Estelle felt that she was being a great success, and it warmed her heart. The two men talked for her and listened to her; she had a moment when she thought that perhaps, after all, she needn’t relegate Winn to a lower world.

They accepted with enthusiasm her offer to sing to them after dinner and then they kept her waiting in the drawing-room for an hour and a half.

She sat there opposite a tall Italian mirror, quivering with her power, her beauty, her ability to charm, and with nothing before her but the empty coffee-cups.

She played a little, she even sang a little (the house was small) to recall them to a sense of her presence, but inexplicably they clung to their talk. Winn who at ordinary times seemed incapable of more than disconnected fragments of speech was (she could hear him now and then quite distinctly) talking like a cataract; and Lionel was, if anything, worse. Her impatience turned into suspicion. Probably Winn was poisoning his friend’s mind against her. Perhaps he was drinking too much, Sir Peter did, and people often took after their fathers. That would have to be another point for Lionel and her to tackle. At last they came in, and Lionel said without any attempt at an apology:

“We should love some music, Mrs. Winn.”

Winn said nothing. He stuck his hands into his pockets, and stood in front of the fireplace in a horribly British manner while she turned over her songs. Estelle sang rather prettily. She preferred songs of a type that dealt with bitter regret over unexplained partings. She sang them with a great deal of expression and a slight difficulty in letting go of the top notes. After she had sung two or three, Lionel said:

“Now, Winn, you sing.”

Estelle started. She had never before heard of this accomplishment of her husband’s. It occurred to her now that Lionel would think it very strange she hadn’t, but he need never know unless Winn gave her away. She need not have been afraid. Winn said quietly, as if he said it to her every evening, “D’you mind playing for me, Estelle?” Then he dragged out from under her music a big black book in which he had painstakingly copied and collected his selection of songs.

He had a high, clear baritone, very true and strangely impressive; it filled the little room. When he had finished, Lionel forgot to ask Estelle to sing again. Winn excused himself; he said he had a letter or two to write and left them.

“It’s jolly, your both singing,” Lionel said, looking at her with the same admiring friendliness he had shown her before. She guessed then that Winn had said nothing against her. After all, at the bottom of her heart she had known he wouldn’t. You can’t live with a man for five months and not know where you are safe.

Estelle smiled prettily.

“Yes,” she said gently, “music is a great bond,” and then she began to talk to Lionel about himself.

She had a theory that all men liked to talk exclusively about themselves, and it is certain that most men enjoyed their conversation with her; but in this particular instance she made a mistake.

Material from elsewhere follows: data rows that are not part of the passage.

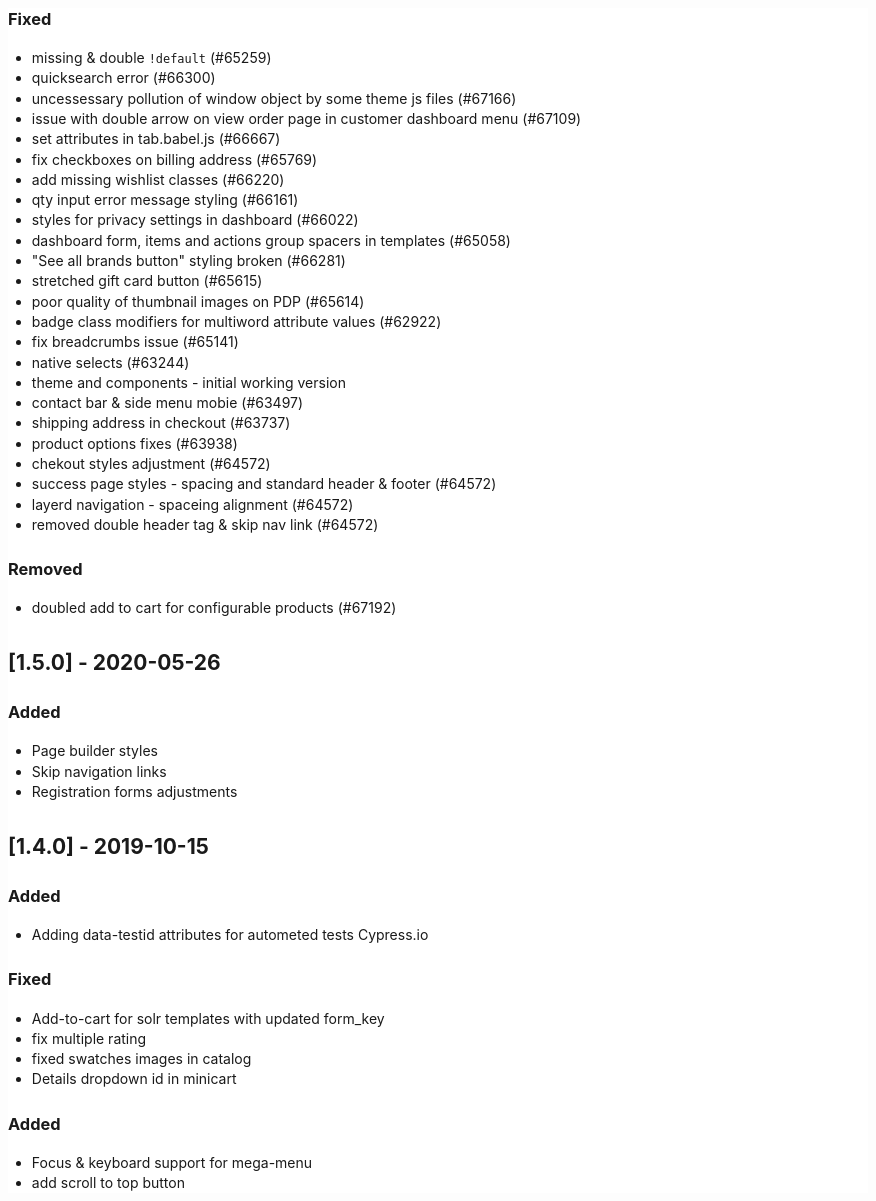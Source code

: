 ### Fixed
- missing & double `!default` (#65259)
- quicksearch error (#66300)
- uncessessary pollution of window object by some theme js files (#67166)
- issue with double arrow on view order page in customer dashboard menu (#67109)
- set attributes in tab.babel.js (#66667)
- fix checkboxes on billing address (#65769)
- add missing wishlist classes (#66220)
- qty input error message styling (#66161)
- styles for privacy settings in dashboard (#66022)
- dashboard form, items and actions group spacers in templates (#65058)
- "See all brands button" styling broken (#66281)
- stretched gift card button (#65615)
- poor quality of thumbnail images on PDP (#65614)
- badge class modifiers for multiword attribute values (#62922)
- fix breadcrumbs issue (#65141)
- native selects (#63244)
- theme and components - initial working version
- contact bar & side menu mobie (#63497)
- shipping address in checkout (#63737)
- product options fixes (#63938)
- chekout styles adjustment (#64572)
- success page styles - spacing and standard header & footer (#64572)
- layerd navigation - spaceing alignment (#64572)
- removed double header tag & skip nav link (#64572)

### Removed
- doubled add to cart for configurable products (#67192)



## [1.5.0] - 2020-05-26
### Added
- Page builder styles
- Skip navigation links
- Registration forms adjustments

## [1.4.0] - 2019-10-15
### Added
- Adding data-testid attributes for autometed tests Cypress.io

### Fixed
- Add-to-cart for solr templates with updated form_key
- fix multiple rating
- fixed swatches images in catalog
- Details dropdown id in minicart

### Added
- Focus & keyboard support for mega-menu
- add scroll to top button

Lionel did not like talking about himself, and above all he disliked sympathetic admiration. He was not a conceited man, and it had not occurred to him that he was a suitable subject for admiration. Nor did he see why he should receive sympathy. He had had an admirably free and happy life with parents who were his dearest friends, and with a friend who was to him a hero beyond the need of definition.

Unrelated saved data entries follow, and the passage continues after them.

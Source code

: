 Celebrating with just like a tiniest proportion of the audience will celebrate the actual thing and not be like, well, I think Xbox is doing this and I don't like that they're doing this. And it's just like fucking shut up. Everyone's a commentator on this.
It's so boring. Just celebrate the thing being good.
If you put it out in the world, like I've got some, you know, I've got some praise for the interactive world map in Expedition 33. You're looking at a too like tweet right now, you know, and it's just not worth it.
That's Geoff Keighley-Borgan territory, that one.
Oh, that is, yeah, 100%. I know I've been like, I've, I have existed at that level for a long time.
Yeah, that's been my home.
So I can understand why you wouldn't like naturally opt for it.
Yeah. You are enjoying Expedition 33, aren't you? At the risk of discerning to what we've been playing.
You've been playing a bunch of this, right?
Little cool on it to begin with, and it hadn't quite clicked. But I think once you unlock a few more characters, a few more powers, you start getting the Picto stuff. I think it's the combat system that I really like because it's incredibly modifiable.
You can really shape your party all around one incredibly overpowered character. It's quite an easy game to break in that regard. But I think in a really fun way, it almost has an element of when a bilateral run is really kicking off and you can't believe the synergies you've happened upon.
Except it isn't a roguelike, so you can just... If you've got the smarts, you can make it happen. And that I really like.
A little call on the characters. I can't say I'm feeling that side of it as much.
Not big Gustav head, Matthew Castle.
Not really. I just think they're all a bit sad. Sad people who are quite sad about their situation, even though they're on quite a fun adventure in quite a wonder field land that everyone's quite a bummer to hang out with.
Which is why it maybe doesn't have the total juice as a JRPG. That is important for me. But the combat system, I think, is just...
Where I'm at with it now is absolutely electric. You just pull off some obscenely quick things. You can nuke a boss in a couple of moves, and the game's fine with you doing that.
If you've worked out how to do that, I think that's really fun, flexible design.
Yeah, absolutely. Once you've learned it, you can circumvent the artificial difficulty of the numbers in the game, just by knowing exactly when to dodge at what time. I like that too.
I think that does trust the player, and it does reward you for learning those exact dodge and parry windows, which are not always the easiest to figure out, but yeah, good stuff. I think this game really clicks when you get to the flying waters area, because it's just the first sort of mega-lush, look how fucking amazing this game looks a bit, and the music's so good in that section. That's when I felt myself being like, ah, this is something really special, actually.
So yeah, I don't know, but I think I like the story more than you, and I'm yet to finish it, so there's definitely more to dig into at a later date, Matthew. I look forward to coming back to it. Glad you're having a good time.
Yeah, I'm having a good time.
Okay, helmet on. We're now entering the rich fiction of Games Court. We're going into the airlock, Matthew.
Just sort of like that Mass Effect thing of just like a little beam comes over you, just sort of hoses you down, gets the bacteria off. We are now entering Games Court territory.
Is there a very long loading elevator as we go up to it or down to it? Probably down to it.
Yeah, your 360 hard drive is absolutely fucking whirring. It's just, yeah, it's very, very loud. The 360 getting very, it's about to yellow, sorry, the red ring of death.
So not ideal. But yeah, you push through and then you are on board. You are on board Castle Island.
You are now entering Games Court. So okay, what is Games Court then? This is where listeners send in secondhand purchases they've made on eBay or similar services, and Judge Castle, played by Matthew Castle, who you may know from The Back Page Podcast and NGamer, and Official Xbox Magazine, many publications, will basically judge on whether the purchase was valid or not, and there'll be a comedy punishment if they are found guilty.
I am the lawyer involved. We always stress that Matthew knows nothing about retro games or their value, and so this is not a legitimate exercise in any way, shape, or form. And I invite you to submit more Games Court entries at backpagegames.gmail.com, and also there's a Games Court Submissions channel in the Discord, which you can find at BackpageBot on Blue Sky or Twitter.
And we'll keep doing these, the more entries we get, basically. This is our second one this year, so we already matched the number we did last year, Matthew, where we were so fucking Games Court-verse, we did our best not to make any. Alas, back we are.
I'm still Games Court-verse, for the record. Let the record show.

Still, he wouldn’t have shrunk from talking about Winn with Estelle. It was her right to talk about him, her splendid, perfect privilege. He supposed that she was a little shy, because she seemed to slip away from their obvious great topic; but he wished, if she wasn’t going to talk about Winn, she would leave his people alone.

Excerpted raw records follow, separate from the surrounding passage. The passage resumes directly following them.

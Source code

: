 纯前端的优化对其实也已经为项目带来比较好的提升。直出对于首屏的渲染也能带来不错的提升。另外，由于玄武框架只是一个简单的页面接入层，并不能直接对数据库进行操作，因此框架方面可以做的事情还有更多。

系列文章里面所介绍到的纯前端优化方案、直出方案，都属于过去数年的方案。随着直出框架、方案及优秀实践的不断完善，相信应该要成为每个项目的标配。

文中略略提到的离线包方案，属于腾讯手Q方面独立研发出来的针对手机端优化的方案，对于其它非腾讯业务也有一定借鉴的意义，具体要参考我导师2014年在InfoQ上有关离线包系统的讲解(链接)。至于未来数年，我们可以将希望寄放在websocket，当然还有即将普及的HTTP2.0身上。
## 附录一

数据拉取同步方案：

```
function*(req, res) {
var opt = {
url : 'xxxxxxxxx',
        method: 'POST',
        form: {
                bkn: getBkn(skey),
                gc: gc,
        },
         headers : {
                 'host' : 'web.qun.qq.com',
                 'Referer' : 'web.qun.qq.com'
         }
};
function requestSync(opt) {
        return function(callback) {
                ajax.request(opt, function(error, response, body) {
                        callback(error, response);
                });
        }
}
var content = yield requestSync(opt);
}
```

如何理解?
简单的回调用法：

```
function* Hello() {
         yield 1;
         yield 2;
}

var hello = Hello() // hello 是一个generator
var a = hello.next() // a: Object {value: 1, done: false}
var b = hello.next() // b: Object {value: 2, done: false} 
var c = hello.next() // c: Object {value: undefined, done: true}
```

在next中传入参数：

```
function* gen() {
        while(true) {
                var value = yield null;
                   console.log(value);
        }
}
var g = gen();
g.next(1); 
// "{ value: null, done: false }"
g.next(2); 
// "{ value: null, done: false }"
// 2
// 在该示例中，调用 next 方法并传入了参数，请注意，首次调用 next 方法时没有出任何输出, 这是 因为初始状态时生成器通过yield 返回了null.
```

She tried to sympathize with him about his home difficulties, and when she discovered that he hadn’t any, her sympathy veered to the horrible distance he had to be away from it.

“Oh, well,” said Lionel, “it’s my father’s old regiment, you know; that makes it awfully different. They know as much about my life as I do myself, and when I don’t get leave, they often come out to me for a month or two. They’re good travelers.”

“They must be simply wonderful!” Estelle said ecstatically. Lionel said nothing. He looked slightly amazed. It seemed so funny that Winn, who hadn’t much use for ecstasy, should have married a so easily ecstatic wife.

“I do envy you,” she said pathetically, “all that background of home companionship. We were brought up so differently. It was not my parents’ fault of course – ” she added rather quickly. Something in Lionel’s expression warned her that he would be unsympathetic to confidences against parents.

“Well, you’ve got Winn,” he said, looking at her with his steadfast encouraging eyes, “you’ve got your background now.” He was prepared to put up with a little ecstasy on this subject, but Estelle looked away from him, her great eyes strangely wistful and absorbed. She was an extraordinary exquisite and pretty little person, like a fairy on a Christmas tree, or a Dresden china shepherdess, not a bit, somehow, like a wife.

“Yes,” she said, twisting her wedding ring round her tiny manicured finger. “But sometimes I am a little anxious about him – I know it’s silly of me.”

Lionel’s shyness fell away from him with disconcerting suddenness. “Why are you anxious?” he demanded. “What do you mean, Mrs. Winn?”

Estelle hesitated, she hadn’t meant to say exactly what her fear was, she only wanted to arouse the young man’s chivalry and to talk in some way that approached intimacy.

Everything must have a beginning, even Petrarch and Laura.

She found Lionel’s eyes fixed upon her with a piercing quality difficult to meet. He obviously wouldn’t understand if she didn’t mean anything – and she hardly knew him well enough to touch on her real difficulties with Winn, those would have to come later.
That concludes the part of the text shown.